Il n'est pas de moyens que n'aient employés les prêtres non assermentés pour allumer partout les torches du fanatisme. Nous voyons employer la flamme, le fer et le poison. Ils agitent les esprits faibles et les dévôts superstitieux; ils leur montrent l'enfer prêt à s'entr'ouvrir pour engloutir et faire tomber dans l'abîme ceux qui ne suivent pas leurs projets de révolte. Déjà plusieurs citoyens, ainsi égarés par ces manoeuvres, se sont livrés au désespoir, et ont tranché euxmêmes le fil de leurs jours. On emploie tantôt les caresses les plus perfides, tantôt les menaces, et jusqu'à des voies de fait pour surprendre des signatures par lesquelles on engage les personnes faibles à une ligue avec les factieux.

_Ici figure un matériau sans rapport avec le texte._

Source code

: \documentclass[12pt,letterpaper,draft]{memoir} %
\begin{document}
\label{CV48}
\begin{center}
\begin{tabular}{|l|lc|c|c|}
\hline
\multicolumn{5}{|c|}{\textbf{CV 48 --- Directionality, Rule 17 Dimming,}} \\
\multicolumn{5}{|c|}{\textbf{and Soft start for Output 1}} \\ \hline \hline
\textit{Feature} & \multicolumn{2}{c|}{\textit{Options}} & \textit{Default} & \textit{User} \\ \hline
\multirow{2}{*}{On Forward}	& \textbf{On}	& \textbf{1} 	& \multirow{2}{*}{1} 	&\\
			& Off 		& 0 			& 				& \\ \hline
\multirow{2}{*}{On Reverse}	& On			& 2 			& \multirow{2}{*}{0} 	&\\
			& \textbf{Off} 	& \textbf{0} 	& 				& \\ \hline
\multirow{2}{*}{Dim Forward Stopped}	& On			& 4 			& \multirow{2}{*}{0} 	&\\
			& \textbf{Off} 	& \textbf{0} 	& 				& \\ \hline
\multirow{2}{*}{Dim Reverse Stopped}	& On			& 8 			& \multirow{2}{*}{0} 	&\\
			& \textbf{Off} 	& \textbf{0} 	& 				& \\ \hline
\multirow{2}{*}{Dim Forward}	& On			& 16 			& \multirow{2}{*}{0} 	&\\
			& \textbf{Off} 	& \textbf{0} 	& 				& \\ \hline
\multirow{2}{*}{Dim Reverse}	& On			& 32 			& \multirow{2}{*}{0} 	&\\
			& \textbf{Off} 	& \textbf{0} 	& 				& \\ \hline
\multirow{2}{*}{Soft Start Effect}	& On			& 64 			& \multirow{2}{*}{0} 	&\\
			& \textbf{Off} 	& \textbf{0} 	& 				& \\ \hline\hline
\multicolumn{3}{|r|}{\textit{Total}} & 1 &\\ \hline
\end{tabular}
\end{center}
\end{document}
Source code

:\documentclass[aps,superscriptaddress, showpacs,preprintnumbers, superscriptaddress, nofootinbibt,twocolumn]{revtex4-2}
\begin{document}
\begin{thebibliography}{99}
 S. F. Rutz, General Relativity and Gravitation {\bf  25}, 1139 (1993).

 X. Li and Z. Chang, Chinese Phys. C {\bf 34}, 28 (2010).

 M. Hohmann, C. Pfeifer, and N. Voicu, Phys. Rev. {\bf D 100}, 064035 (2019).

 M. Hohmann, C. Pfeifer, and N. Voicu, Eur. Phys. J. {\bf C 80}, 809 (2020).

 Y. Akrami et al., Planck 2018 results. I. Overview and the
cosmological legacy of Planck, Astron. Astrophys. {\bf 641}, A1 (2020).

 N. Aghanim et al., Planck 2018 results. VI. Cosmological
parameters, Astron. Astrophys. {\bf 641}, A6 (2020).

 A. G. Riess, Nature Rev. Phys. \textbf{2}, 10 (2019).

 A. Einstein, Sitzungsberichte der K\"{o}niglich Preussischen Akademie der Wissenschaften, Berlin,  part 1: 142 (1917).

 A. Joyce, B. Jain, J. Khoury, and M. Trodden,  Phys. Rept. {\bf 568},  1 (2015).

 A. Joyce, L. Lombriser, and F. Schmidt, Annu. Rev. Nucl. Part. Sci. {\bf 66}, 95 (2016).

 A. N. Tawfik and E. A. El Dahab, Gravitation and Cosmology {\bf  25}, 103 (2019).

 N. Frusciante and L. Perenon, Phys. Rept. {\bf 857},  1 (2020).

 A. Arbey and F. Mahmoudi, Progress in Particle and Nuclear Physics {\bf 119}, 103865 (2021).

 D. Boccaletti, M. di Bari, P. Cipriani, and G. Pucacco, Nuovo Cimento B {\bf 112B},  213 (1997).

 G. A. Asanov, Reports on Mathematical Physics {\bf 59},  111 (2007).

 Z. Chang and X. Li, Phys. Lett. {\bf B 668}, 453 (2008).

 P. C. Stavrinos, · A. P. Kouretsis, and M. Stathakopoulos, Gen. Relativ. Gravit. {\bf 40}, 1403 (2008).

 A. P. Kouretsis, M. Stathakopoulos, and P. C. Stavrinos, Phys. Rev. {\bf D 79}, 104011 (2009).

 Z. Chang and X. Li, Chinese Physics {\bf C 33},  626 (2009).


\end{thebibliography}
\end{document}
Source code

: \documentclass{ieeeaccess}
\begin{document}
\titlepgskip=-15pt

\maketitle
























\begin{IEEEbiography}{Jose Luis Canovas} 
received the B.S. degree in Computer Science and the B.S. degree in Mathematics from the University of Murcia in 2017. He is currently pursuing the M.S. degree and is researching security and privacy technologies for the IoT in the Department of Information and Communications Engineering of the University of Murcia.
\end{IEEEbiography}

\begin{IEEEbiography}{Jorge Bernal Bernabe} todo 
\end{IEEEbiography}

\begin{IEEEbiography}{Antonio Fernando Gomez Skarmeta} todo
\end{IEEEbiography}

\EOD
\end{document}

« Nous n'affligerons pas le cœur paternel de Votre Majesté par un récit détaillé des meurtres, des incendies et des autres attentats qui sont les suites déplorables de la conduite pernicieuse et perverse des prêtres non assermentés. Ils sont d'autant plus répréhensibles, que leurs démarches sont occultes et imperceptibles: ils ne tyrannisent que les consciences, toutes leurs menées sont nocturnes, et souvent c'est dans leur domicile et même dans l'asile des campagnards, et même au fond des cabanes qu'ils dressent des autels à la haine et à la méchanceté.

་་

Daignez, Sire, exaucer les vœux d'un peuple fidèle, ami de l'ordre, du bien public et de la paix intérieure. Les électeurs de l'un des districts le plus peuplé du royaume, vous en supplient au nom de la patrie en danger, et leur espoir est fondé sur l'amour que Votre Majesté porte à tous les Français.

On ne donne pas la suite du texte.